Manipulating Raw HTML in Node with the Visitor Pattern

TL;DR Check out the Adding ids to Header Nodes section to see how to use the Visitor Pattern.

I recently wanted to add an id to every header tag in an HTML string. This sounds like an easy task right? A little jQuery and the problem is solved: $(":header").attr("id", "1") is a rough solution.

The catch is that this was in Node, not the browser. In most situations I would reach for Cheerio, which replicates the jQuery API inside node, but I needed something lighter weight.

This is a story of parsing, recursing, and modifying raw HTML without comfortable, declarative APIs. It's surprisingly approachable with the help of the Visitor pattern.

The Problem

My problem statement was quite simple: Add an id to every single header in an HTML string. I was able to assume that each header would only have a string of text as its child, so I took that text and used it to construct each header's id.

I translated

<div>
  <h2>Parsing HTML isn't so bad</h2>
</div>

into

<div>
  <h2 id="parsing-html-is-not-so-bad">Parsing HTML is not so bad</h2>
</div>

Representing HTML Using Fast HTML Parser

Before we can dive into parsing, we need to understand how HTML is represented when parsed. Fast HTML Parser can parse our HTML into a tree data structure composed of HTMLElements and TextNodes. HTMLElements represent your typical div, span, h1 etc., and TextNodes represent the text inside an HTMLELement.
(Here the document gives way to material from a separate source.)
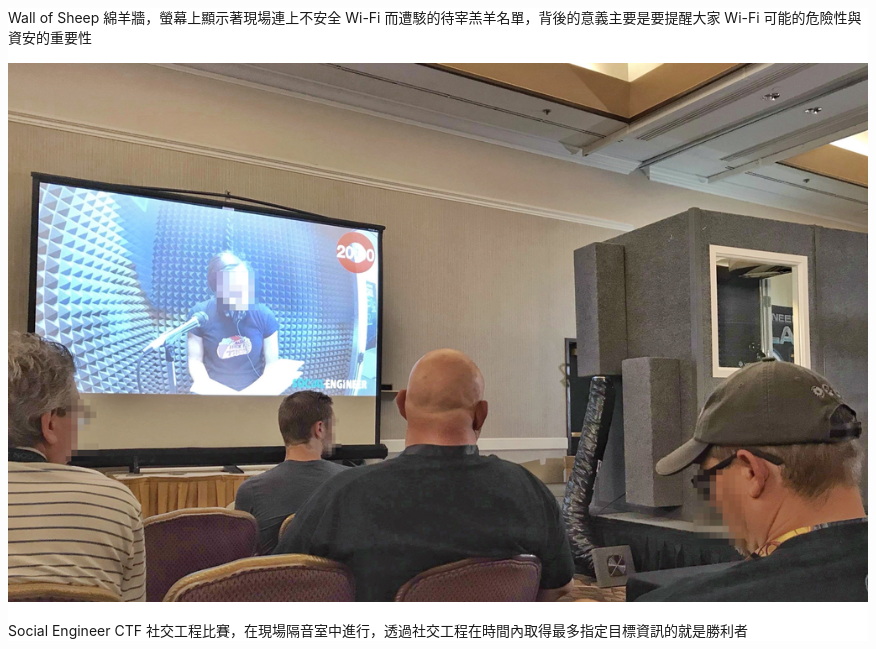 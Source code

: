 Wall of Sheep 綿羊牆，螢幕上顯示著現場連上不安全 Wi-Fi 而遭駭的待宰羔羊名單，背後的意義主要是要提醒大家 Wi-Fi 可能的危險性與資安的重要性

![](/media/vince_sectf.jpg)

Social Engineer CTF 社交工程比賽，在現場隔音室中進行，透過社交工程在時間內取得最多指定目標資訊的就是勝利者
For example, the previous HTML snippet would be represented like this:

HTMLElement {
  tagName: 'div',
  childNodes: [
    HTMLElement {
      childNodes: [ TextNode ],
      tagName: 'h2',
    },
  ],
}

There are two different ways to obtain this tree representation:

  1. Construct it by hand, using the HTMLELement and TextNode constructors
  2. Parse an existing HTML string using the parse API provided by Fast HTML Parser

We will use both approaches in our solution.

Constructing the HTML Tree from Scratch

Let's construct the above HTML tree by hand:

const { HTMLElement, TextNode } = require("node-html-parser");

// Param 1 is the element tag name
// Param 2 is an object that we will later use to
// initialize the element id. It cannot be null
const outerDiv = new HTMLElement("div", {});
const h2Element = new HTMLElement("h2", {});

// Make h2Element a child of outerDiv
outerDiv.appendChild(h2Element);

// TextNode just takes in the text it contains
const textNode = new TextNode("Parsing HTML is not so bad");
// Give the h2 element some text
h2Element.appendChild(textNode);

The 2 main takeaways are

  1. The HTMLElement and TextNode constructors allow us to create nodes that can be combined to construct a tree.
  2. HTMLElement has an appendChild function that can establish a parent-child relationship between any two nodes.

If we wanted to include an id attribute, we only need a slight modification

const { HTMLElement, TextNode } = require("node-html-parser");

const outerDiv = new HTMLElement("div", {});
const h2Element = new HTMLElement(
  "h2",
  // Pass in an id
  { id: "parsing-html-is-not-so-bad" },
  "id=parsing-html-is-not-so-bad"
);

outerDiv.appendChild(h2Element);

const textNode = new TextNode("Parsing HTML is not so bad");
h2Element.appendChild(textNode);

The above code probably looks odd. The API, as far as I can tell, requires us to pass in the id attribute twice, once as an object and once in raw string form. It's not clear to me why the raw form isn't auto-generated.

Parsing and Recursing the HTML Tree

Let's now switch gears and instead obtain our tree data structure by using Fast HTML Parser built-in parse function.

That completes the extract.